Summary: In this article, we crawl and analyze the top 250 films evaluated by DouBan users, find their preference on specific directors, types and regions, and also see trends of movies in different regions, particularly in America and Hong Kong. Besides, we pay attention to analyze the rise and down of Hong Kong film productions, and also add some background information for a better understanding.
In general, the best ways to reflect a movie’s preference and prevalence are through box office and ratings. But box office is biased since lots of movies are blocked in China and people are likely to be affected by several factors. Thus, it’s more objective to examine it through ratings.
Douban Movie is a famous Chinese film rating site, with millions of users watching, rating, and commenting on movies day by day. Considering a large number of Douban users and the relatively objective measurement, data from the Top 250 list is suitable for our analysis.
Here are our conclusions based on the data we crawl
1. American directors win Chinese audience’s hearts
Hollywood director Christopher Nolan(诺兰) and Japanese director Hayao Miyazaki (宫崎骏) top the list with 7 selected movie respectively, followed by Chinese director Wong Kar-wai（王家卫）and American director Steven Spielberg, with 5 movies listed respectively. It’s worth noticing that Wong Kar-wai performs best among Chinese filmmakers.

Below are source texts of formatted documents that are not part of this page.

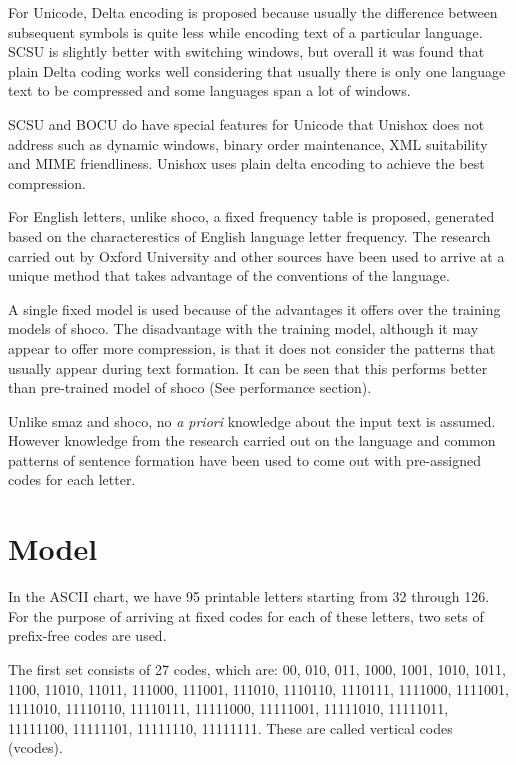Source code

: \documentclass[]{article}
\begin{document}
For Unicode, Delta encoding is proposed because usually the difference between subsequent symbols is quite less while encoding text of a particular language. SCSU is slightly better with switching windows, but overall it was found that plain Delta coding works well considering that usually there is only one language text to be compressed and some languages span a lot of windows.

SCSU and BOCU do have special features for Unicode that Unishox does not address such as dynamic windows, binary order maintenance, XML suitability and MIME friendliness. Unishox uses plain delta encoding to achieve the best compression.

For English letters, unlike shoco, a fixed frequency table is proposed, generated based on the characterestics of English language letter frequency. The research carried out by Oxford University \cite{7} and other sources \cite{7} \cite{9} have been used to arrive at a unique method that takes advantage of the conventions of the language.

A single fixed model is used because of the advantages it offers over the training models of shoco. The disadvantage with the training model, although it may appear to offer more compression, is that it does not consider the patterns that usually appear during text formation. It can be seen that this performs better than pre-trained model of shoco (See performance section).

Unlike smaz and shoco, no \emph{a priori} knowledge about the input text is assumed. However knowledge from the research carried out on the language and common patterns of sentence formation have been used to come out with pre-assigned codes for each letter.

\section{Model}

In the ASCII chart, we have 95 printable letters starting from 32 through 126. For the purpose of arriving at fixed codes for each of these letters, two sets of prefix-free codes are used.

The first set consists of 27 codes, which are: 00, 010, 011, 1000, 1001, 1010, 1011, 1100, 11010, 11011, 111000, 111001, 111010, 1110110, 1110111, 1111000, 1111001, 1111010, 11110110, 11110111, 11111000, 11111001, 11111010, 11111011, 11111100, 11111101, 11111110, 11111111. These are called vertical codes (vcodes).
\end{document}
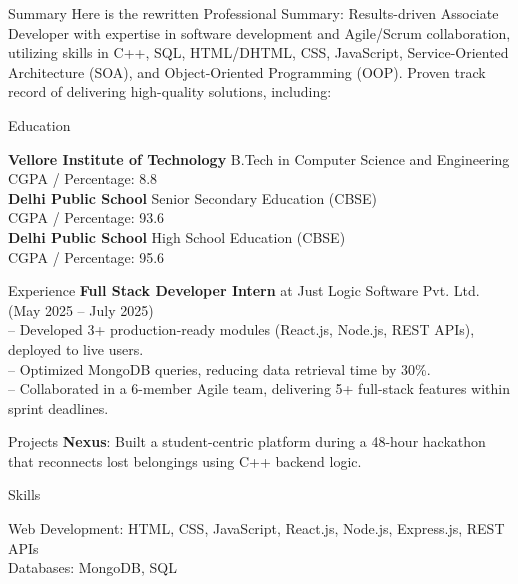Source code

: \documentclass{resume}
\begin{document}
    \begin{rSection}{Summary}
    Here is the rewritten Professional Summary: Results-driven Associate Developer with expertise in software development and Agile/Scrum collaboration, utilizing skills in C++, SQL, HTML/DHTML, CSS, JavaScript, Service-Oriented Architecture (SOA), and Object-Oriented Programming (OOP). Proven track record of delivering high-quality solutions, including:
    \end{rSection}

    \begin{rSection}{Education}
    
    \textbf{ Vellore Institute of Technology } \hfill B.Tech in Computer Science and Engineering\\
    CGPA / Percentage: 8.8\\[6pt]
    
    \textbf{ Delhi Public School } \hfill Senior Secondary Education (CBSE)\\
    CGPA / Percentage: 93.6\\[6pt]
    
    \textbf{ Delhi Public School } \hfill High School Education (CBSE)\\
    CGPA / Percentage: 95.6\\[6pt]
    
    \end{rSection}

    \begin{rSection}{Experience}
    \textbf{Full Stack Developer Intern} at Just Logic Software Pvt. Ltd. \hfill (May 2025 -- July 2025)\\
-- Developed 3+ production-ready modules (React.js, Node.js, REST APIs), deployed to live users.\\
-- Optimized MongoDB queries, reducing data retrieval time by 30\%.\\
-- Collaborated in a 6-member Agile team, delivering 5+ full-stack features within sprint deadlines.

    \end{rSection}

    \begin{rSection}{Projects}
    \textbf{Nexus}: Built a student-centric platform during a 48-hour hackathon that reconnects lost belongings using C++ backend logic.
    \end{rSection}

    \begin{rSection}{Skills}
    
    Web Development: HTML, CSS, JavaScript, React.js, Node.js, Express.js, REST APIs\\
    
    Databases: MongoDB, SQL\\
    
    \end{rSection}
\end{document}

Although it is a rating list rated by Chinese audience, half of the top 10 popular directors are from America, which may illustrate why Hollywood movies dominant Chinese film market.
2. Drama Movie Rocks
By counting the frequency of each type of movies, the Word Cloud chart below shows that Drama, Romance, Crime and Comedy are the top 4 popular types among Chinese audience. Drama has the highest proportion (30%)among the total 27 types, followed by Romance(9.8%), Crime (6.9%)and Comedy (6.9%).
3. 38% movies on the list are from America
The majority films on the Top 250 list are produced in America (38.1%), which again reflects the popularity of the Hollywood industry. Besides, among Chinese-language movies, Hong Kong movie has the highest ratios of 6.9%，higher than ratios of Mainland China (4.3%) and Taiwan(1.8%).
4. A Rather Popular List
Many audiences regard Douban as a playground for artistic groups, with a preference for literary films. However, the figures show that over 80 percent of the top 15 directors are commercial directors, who have high achievements on box office and the distribution of area centralize in America where thousands of commercial blockbusters are produced every year. Thus, Douban Top 250 list is not as artistic as people predict.

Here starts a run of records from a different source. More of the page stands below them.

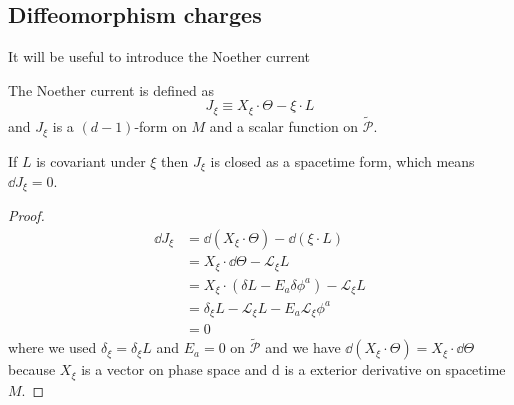 \documentclass[10pt]{article}
\begin{document}
\subsection{Diffeomorphism charges}

It will be useful to introduce the Noether current\cite{Iyer:1994ys}
\begin{definition}
    The Noether current is defined as
    \begin{equation}
        J_\xi\equiv X_\xi\cdot\Theta-\xi\cdot L
    \end{equation}
    and $J_\xi$ is a $(d-1)$-form on $M$ and a scalar function on $\widetilde{\mathcal{P}}$.
\end{definition}

\begin{claim}
    If $L$ is covariant under $\xi$ then $J_{\xi}$ is closed as a spacetime form, which means $\dd{J_\xi}=0$.
\end{claim}
\begin{proof}
    \begin{equation}
        \begin{split}
            \dd{J_\xi}&=\dd{(X_\xi\cdot\Theta)}-\dd{(\xi\cdot L)}\\
                      &=X_\xi\cdot\dd{\Theta}-\mathcal{L}_\xi L\\
                      &=X_{\xi}\cdot\left(\delta L-E_a\delta\phi^a\right)-\mathcal{L}_\xi L\\
                      &=\delta_\xi L-\mathcal{L}_\xi L-E_a\mathcal{L}_\xi \phi^a\\
                      &=0
        \end{split}
    \end{equation}
    where we used $\delta_\xi=\delta_\xi L$ and $E_a=0$ on $\widetilde{\mathcal{P}}$ and we have $\dd{(X_\xi\cdot\Theta)}=X_\xi\cdot\dd{\Theta}$ because $X_\xi$ is a vector on phase space and $\mathrm{d}$ is a exterior derivative on spacetime $M$.
\end{proof}
\end{document}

5. Amir Khan is most popular Indian movie star for Doubaners
Due to the great box office performance of Indian films in the Chinese market in recent years, we list the Indian films from the top 250 list. The figures show that there are three films on the list, Dangal, 3 idiot and Taare Tameen Par. Although only 3 films were selected, their ratings are all over the average score (8.78). It’s interesting that these movies are either directed or starred by Indian movie star Amir Khan.
6. The trend of Global Industry and Hollywood
Actually, the Top 250 list can tell more information about the whole film industry and the difference between different regions. Counting the times of “year”, and then extracting the index of “year” and value of “year”, we can plot data into a line graph.
As the graph shows, after the 1990s, the production of high-scored films has risen. the golden years of film industry are 2004 (13 selected films), 2010 (13 selected films), 2001 (12 selected films), and 1994 (11 selected films), which accounts for 19.6% of the total ranking. Some famous movies such as Shawshank’s Redemption （《肖申克的救赎》), Forrest Gump（《阿甘正传》 ） are from Hollywood, and some classics Hong Kong movies, like Westward Journey(《大话西游》), are also produced during this era. The trend of American movie is similar which illustrates the dominating status of Hollywood in global market again.
It is worth noticing that the figures of high rating film fall during the time from 2016 to 2017 in global market including Hollywood, but it’s too early to say there are less good movies produced during this period because rating and comments of a movie need to be accumulated with time.
7. The trend of Chinese Film
The movie Heroic Character (英雄本色)directed by John Woo is of great significance to Hong Kong films, which opened the golden age of Hong Kong film industry. It is also the first Hong Kong movie (produced in 1986) appearing on the Top 250 list. You can witness the prosperity of Hong Kong film industry during this period. From the end of the 1980s to the 1990s is the golden age of Hong Kong movies, with 16 Hong Kong movies produced in this period appearing on the list.
In the late 1990s, Hong Kong movies began to decline due to the financial crisis and Hollywood blockbusters. You can also witness this decline when viewing the data. In 2010, there is only one Hong Kong movie called The Year of God（《岁月神偷》）listed, which is the last Hong Kong movie appearing ion the top 250 list. From 2010 to 2017, HongKong films completely disappeared from the list.
Although the total numbers of movies from mainland China （11）are only half of Hong Kong’s（22）, it is constant appearing on the list. there are two mainland China movies, Twenty-Two (《二十二》) and The Coffin in the Mountain （《心迷宫》) got listed in 2015 and 2014.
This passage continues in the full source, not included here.